1. State counter argument: AUMF passed subsequent to FISA.
Nevertheless, this is within the President’s direct and
exclusive presidential authority.
ii. Executive Authority Over Foreign and Military Affairs
1. Distinguished from Domestic Affairs:
a. Rehnquist’s observation: “Executive action in any particular
instance falls, not neatly in one of the three pigeonholes, but
rather at some point along a spectrum running from explicit
congressional authorization to explicit congressional
disapproval. “
b. “…failure of Congress to specifically to delegate authority
does not, “especially in the areas of foreign policy and
national security, imply congressional disapproval. On the
contrary, the enactment of closely related legislation may be
considered to invite independent presidential actions.”
Rehnquist.
i. R.  international affairs (and crisis) are
unpredictable. Congress cannot anticipate.
2. Executive Agreements
a. Characteristics:
i. Distinguishable from treaties, which, pursuant to Article II,
Section 2, [2] require 2/3 approval by the US Senate.

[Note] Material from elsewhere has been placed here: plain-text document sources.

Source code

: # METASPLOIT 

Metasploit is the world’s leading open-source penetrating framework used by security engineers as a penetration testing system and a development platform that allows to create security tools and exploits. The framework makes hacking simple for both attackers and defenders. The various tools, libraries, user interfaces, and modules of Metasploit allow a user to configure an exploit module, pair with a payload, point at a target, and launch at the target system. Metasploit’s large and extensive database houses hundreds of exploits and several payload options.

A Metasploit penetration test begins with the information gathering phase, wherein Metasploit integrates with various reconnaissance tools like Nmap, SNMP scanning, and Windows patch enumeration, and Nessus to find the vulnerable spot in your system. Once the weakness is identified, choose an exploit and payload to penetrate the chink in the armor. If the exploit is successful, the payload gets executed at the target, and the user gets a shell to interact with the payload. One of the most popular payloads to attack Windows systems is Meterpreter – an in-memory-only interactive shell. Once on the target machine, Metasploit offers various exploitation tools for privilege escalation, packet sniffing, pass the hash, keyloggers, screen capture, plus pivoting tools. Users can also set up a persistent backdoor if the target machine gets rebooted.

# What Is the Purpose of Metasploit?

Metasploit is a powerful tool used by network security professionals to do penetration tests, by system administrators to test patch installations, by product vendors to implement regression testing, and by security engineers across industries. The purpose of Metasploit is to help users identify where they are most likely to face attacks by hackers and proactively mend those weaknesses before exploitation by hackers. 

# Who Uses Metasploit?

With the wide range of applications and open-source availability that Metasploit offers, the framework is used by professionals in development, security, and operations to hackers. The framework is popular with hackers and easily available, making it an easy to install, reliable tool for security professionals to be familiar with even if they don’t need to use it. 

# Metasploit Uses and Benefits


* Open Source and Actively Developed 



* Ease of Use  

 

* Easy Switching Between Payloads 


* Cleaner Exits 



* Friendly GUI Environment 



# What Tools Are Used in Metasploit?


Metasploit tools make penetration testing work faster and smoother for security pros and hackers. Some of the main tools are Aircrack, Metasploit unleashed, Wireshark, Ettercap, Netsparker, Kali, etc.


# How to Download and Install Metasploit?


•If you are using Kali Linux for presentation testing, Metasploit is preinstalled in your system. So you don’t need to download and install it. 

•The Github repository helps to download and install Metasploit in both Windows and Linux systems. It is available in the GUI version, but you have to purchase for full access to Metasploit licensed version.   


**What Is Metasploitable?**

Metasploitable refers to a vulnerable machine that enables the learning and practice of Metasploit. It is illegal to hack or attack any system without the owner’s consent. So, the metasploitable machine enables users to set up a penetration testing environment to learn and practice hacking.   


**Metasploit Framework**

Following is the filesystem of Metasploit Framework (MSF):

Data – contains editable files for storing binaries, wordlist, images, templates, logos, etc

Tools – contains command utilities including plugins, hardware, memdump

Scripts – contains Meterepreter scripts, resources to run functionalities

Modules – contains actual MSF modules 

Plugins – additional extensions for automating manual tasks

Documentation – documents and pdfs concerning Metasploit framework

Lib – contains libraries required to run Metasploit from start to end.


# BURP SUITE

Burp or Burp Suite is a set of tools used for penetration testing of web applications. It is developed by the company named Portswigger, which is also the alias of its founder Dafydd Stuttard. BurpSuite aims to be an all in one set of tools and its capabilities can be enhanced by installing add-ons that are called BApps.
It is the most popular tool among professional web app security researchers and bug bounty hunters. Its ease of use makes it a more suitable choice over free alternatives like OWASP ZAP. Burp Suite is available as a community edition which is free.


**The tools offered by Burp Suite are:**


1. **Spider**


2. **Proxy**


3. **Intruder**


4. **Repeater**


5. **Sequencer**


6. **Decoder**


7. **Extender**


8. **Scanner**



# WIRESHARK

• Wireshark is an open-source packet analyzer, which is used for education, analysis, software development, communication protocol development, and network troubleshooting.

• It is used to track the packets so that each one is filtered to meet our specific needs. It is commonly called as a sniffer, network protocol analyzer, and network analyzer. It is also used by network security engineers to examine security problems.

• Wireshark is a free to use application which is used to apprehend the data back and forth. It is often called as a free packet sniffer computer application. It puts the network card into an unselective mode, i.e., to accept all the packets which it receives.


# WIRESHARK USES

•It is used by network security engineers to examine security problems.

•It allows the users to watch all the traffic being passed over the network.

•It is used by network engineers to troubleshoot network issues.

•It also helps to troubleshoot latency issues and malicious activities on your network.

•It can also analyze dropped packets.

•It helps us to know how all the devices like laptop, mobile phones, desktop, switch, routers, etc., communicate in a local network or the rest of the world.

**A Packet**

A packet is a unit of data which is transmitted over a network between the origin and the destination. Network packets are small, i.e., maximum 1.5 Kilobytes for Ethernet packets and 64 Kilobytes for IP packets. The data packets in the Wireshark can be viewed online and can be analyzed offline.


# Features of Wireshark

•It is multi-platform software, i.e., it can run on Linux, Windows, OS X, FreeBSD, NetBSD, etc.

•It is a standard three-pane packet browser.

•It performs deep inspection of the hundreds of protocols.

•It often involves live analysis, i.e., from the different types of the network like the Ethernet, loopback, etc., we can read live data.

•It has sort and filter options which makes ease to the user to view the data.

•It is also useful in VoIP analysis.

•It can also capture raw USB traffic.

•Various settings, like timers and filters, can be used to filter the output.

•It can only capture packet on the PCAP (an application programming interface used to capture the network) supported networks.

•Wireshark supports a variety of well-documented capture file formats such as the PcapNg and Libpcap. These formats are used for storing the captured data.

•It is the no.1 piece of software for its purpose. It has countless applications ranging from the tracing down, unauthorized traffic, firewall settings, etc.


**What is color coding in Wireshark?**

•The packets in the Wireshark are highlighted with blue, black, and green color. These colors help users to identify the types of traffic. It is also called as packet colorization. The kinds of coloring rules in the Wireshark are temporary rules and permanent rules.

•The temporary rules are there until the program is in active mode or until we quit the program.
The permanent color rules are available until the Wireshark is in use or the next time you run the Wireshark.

ii. Not mentioned in the Supremacy Clause of Article VI, Section
2; status unknown.
b. January 19, 1981 Executive Agreement with Iran; made pursuant
to the IEEPA. Dames & Moore
i. Components Analyzed under Jackson’s trichotomy:
1. Nullified all attachment orders on Iranian assets.
2. Required transfer of assets to the government of Iran, US
banks, and a claims tribunal also established by the Executive
Order.
a. Fall clearly within the first category pursuant to the IEEPA:
“P may [nullify], void, transfer…any acquisition, holding…”
3. Suspension of all claims pending in US Courts.
a. Not within IEEPA because the claims are not against specific
pieces of property.
i. Policy concern: if court found suspension unauthorized, US
would be seen in international law to have breached its
obligations.
b. Suspension authorized in broad sense because:
i. Several acts considered together (IEEPA, Hostage Act, etc)
indicate Congress’s intention to give broad authority to P in
this area.
ii. Congressional Acquiescence: Long practice of president
settling claims without action. In cases dealing with
international emergency, acquiescence doesn’t imply disapproval.
iii. Alternative justification: US v. Pink: Article II,
Section 3: “He shall receive Ambassadors and other public
ministers..”implies the authority to recognize foreign
governments and determine the circumstances under which they may
be recognized – including claims settlement agreements.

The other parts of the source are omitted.